2.8.1. Molecular Mechanism

These alterations in MET result in the constant activation of the receptor, a tyrosine kinase found on the surface of renal epithelial cells. Normally, MET plays a role in the repair of renal tubules after events like ischemia, chemical damage, or renal enlargement [141].

The MET gene, situated on chromosome 7 (7q31), holds the blueprint for the transmembrane protein tyrosine kinase, known as c-MET. Its binding partner, hepatocyte growth factor/scatter factor (HGF/SF), is a versatile heparin-binding protein that triggers various cellular responses, including cell motility, proliferation, and resistance to apoptosis, through its mitogenic properties [142].

The pathway involving c-MET and HGF/SF fosters a tumorigenic environment by enhancing cellular motility alongside heightened protease activity. This combination facilitates cellular invasion, allowing cells to breach basement membranes [143].

The defining characteristic of HPRCC’s tumorigenicity lies in the presence of germline proto-oncogene mutations in MET, typically missense mutations. These mutations activate the tyrosine kinase domain of c-MET independently of endogenous HGF/SF. Consequently, this activation initiates downstream signaling pathways that bolster cell survival, proliferation, angiogenesis, and hinder apoptosis [144] (Figure 3).

2.8.2. Focus on Kidney Cancer

Pathogenic alleles of MET are identified in around 0.4% of patients diagnosed with RCC. However, their prevalence significantly increases in individuals with type 1 papillary renal carcinomas, with approximately one out of every eight cases harboring these alleles [145] (Table 1).

In this syndrome, papillary tumors tend to have lower enhancement, which makes them appear isoechoic and challenging to detect on ultrasound. On a CT scan with IV contrast, these lesions usually show an enhancement of 10–30 HUs [146].

It is noteworthy that amplification of MET copy numbers correlates with cellular dedifferentiation, lymph node invasion, and an elevated risk of metastasis [147]. Small-sized HPRCCs typically exhibit low metastatic potential, hence a “watch-and-wait” approach is commonly adopted for tumors measuring below 3 cm in diameter.

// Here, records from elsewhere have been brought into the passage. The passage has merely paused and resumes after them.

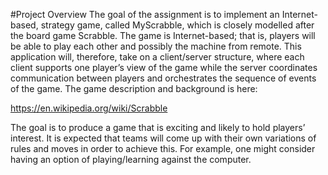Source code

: #Project Overview
The goal of the assignment is to implement an Internet-based, strategy game, called MyScrabble, which is closely modelled after the board game Scrabble. The game is Internet-based; that is, players will be able to play each other and possibly the machine from remote. This application will, therefore, take on a client/server structure, where each client supports one player’s view of the game while the server coordinates communication between players and orchestrates the sequence of events of the game. 
The game description and background is here:

https://en.wikipedia.org/wiki/Scrabble

The goal is to produce a game that is exciting and likely to hold players’ interest. It is expected that teams will come up with their own variations of rules and moves in order to achieve this. For example, one might consider having an option of playing/learning against the computer.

Patients with a family history of MET-activating mutation or those presenting with early onset and multifocal papillary renal cancer undergo germline testing (Table 1). The NCCN advises patients with HPRC to have cross-sectional imaging (CT or MRI) starting at age 30, every 1–2 years, with more frequent surveillance based on the size and/or growth of tumors [93] (Table 2).

Enucleation with minimal normal margins is typically recommended to preserve renal parenchyma.

MET-targeted therapies, such as foretinib, have proven effective in treating metastatic HPRC. However, due to their unfavorable side effect profile, these agents are currently not suitable for use in patients with localized renal tumors [148] (Table 2).

3. Conclusions

The discovery of genes linked to inherited renal cancer susceptibility has significantly advanced our understanding of renal tumor pathogenesis. The management strategies for hereditary kidney cancer vary widely among different syndromes in terms of timing and method of intervention. While active surveillance is employed for many syndromes, it is not used for more aggressive ones such as SDH and HLRCC. Similarly, the extent of tumor resection during surgery depends on the tumor’s biological potential. Physicians increasingly recognize patients with hereditary kidney cancer syndromes and refer them for specialist evaluation, resulting in better clinical outcomes with tailored medical management guidelines. The growing availability of high-throughput sequencing is soon expected to identify new RCC-predisposing genes. An effective approach to early diagnosis, surgical removal, and systemic treatment of kidney tumors has significantly increased life expectancy in individuals with RCC-predisposing mutations.